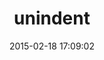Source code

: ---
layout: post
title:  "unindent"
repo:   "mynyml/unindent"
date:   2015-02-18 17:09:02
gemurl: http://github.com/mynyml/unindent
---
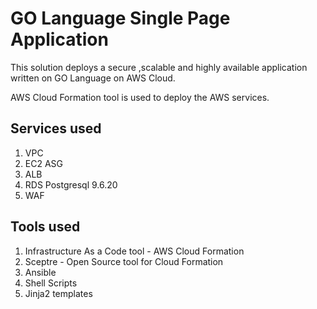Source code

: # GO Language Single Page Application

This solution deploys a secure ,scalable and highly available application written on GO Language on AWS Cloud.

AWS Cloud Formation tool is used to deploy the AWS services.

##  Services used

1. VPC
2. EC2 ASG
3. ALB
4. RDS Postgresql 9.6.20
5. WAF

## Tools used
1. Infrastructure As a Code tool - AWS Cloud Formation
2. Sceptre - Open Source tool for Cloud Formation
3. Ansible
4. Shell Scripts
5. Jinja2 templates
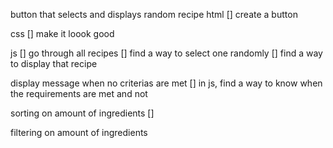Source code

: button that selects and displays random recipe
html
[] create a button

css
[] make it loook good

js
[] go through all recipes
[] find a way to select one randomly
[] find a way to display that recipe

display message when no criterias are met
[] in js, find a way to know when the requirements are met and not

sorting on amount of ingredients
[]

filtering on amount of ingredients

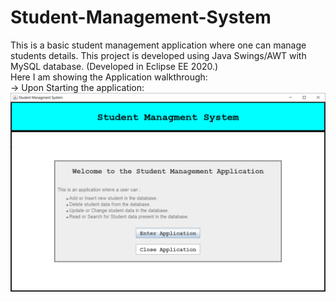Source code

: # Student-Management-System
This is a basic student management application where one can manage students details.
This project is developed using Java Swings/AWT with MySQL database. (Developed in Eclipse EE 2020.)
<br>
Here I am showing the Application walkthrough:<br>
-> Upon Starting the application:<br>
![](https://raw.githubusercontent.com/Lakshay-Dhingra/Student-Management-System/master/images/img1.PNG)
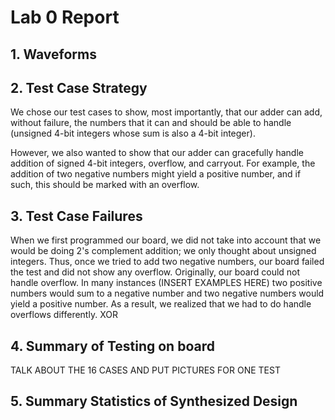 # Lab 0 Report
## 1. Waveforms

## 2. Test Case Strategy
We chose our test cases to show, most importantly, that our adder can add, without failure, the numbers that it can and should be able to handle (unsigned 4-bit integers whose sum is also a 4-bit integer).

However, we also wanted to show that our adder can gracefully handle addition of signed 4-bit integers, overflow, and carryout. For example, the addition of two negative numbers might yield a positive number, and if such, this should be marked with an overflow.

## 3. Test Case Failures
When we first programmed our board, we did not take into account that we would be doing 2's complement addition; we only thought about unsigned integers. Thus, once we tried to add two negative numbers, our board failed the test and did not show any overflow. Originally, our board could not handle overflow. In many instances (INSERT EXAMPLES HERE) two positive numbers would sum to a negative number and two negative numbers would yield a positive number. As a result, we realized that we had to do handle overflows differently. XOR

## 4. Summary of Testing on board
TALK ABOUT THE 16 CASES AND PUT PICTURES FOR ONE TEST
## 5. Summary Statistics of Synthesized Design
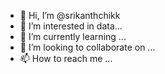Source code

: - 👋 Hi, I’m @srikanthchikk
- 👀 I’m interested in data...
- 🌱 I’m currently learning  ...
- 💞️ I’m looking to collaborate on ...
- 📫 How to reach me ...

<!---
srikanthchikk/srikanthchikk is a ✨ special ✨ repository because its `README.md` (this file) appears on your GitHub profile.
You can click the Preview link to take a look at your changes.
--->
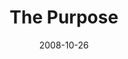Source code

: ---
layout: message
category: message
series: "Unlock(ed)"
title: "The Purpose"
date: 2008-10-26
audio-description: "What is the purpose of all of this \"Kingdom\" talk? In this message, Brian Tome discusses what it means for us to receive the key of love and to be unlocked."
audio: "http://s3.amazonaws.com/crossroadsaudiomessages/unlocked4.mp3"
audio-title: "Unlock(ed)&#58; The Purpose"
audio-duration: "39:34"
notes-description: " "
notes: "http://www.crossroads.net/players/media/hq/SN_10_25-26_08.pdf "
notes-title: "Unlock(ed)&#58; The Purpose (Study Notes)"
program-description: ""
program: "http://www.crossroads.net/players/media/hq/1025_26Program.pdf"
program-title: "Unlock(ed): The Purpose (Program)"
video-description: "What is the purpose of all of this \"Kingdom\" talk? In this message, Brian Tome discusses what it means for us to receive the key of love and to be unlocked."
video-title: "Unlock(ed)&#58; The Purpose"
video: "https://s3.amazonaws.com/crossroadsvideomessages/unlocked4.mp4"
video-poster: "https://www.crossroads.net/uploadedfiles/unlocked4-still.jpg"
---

---

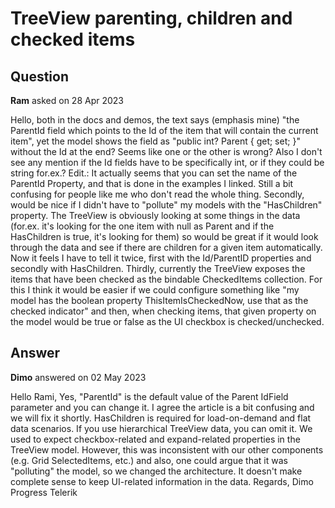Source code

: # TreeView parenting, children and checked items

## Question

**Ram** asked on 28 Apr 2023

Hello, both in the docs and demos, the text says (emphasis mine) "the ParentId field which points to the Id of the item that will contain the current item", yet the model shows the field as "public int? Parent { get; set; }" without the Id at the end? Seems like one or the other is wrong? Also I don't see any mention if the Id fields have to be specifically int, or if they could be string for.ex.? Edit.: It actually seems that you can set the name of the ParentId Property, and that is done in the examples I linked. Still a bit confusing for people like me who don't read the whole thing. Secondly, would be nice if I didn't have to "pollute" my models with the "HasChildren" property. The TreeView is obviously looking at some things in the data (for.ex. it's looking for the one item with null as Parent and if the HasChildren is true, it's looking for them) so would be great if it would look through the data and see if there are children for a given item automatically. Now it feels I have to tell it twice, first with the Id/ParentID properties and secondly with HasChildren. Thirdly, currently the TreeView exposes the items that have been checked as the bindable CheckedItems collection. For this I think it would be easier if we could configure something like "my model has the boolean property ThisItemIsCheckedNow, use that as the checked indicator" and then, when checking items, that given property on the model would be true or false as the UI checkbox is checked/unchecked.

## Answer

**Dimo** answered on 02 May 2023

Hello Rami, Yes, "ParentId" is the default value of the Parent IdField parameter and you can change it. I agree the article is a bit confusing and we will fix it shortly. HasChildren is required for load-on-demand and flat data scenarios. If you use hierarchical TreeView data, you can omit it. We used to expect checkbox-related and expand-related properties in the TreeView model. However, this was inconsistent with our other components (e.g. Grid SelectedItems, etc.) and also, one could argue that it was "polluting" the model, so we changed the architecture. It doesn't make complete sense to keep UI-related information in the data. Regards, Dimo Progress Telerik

* * *

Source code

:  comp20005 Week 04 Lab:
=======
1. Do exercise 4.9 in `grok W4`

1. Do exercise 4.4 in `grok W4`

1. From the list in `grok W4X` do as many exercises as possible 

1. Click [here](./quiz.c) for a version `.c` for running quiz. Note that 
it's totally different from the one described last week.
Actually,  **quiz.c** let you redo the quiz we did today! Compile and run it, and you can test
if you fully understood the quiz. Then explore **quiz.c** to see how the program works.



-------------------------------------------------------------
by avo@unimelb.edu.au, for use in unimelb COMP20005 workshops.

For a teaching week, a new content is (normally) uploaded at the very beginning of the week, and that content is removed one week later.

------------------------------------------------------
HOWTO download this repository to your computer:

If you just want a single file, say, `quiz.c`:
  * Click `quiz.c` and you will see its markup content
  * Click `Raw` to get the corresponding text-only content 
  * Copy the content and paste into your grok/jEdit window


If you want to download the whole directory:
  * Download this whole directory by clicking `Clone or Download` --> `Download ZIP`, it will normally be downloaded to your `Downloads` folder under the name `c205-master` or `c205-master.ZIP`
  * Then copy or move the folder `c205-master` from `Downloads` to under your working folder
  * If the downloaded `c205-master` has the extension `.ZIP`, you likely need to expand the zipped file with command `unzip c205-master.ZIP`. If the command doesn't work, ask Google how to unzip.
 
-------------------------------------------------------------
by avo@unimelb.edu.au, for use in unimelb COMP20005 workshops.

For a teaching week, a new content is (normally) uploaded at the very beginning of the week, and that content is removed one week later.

DESCRIPTION OF THE TASK:
In the listing, find every line with the word "love" and state how many there are, nothing more.

ANSWER SECTION:
2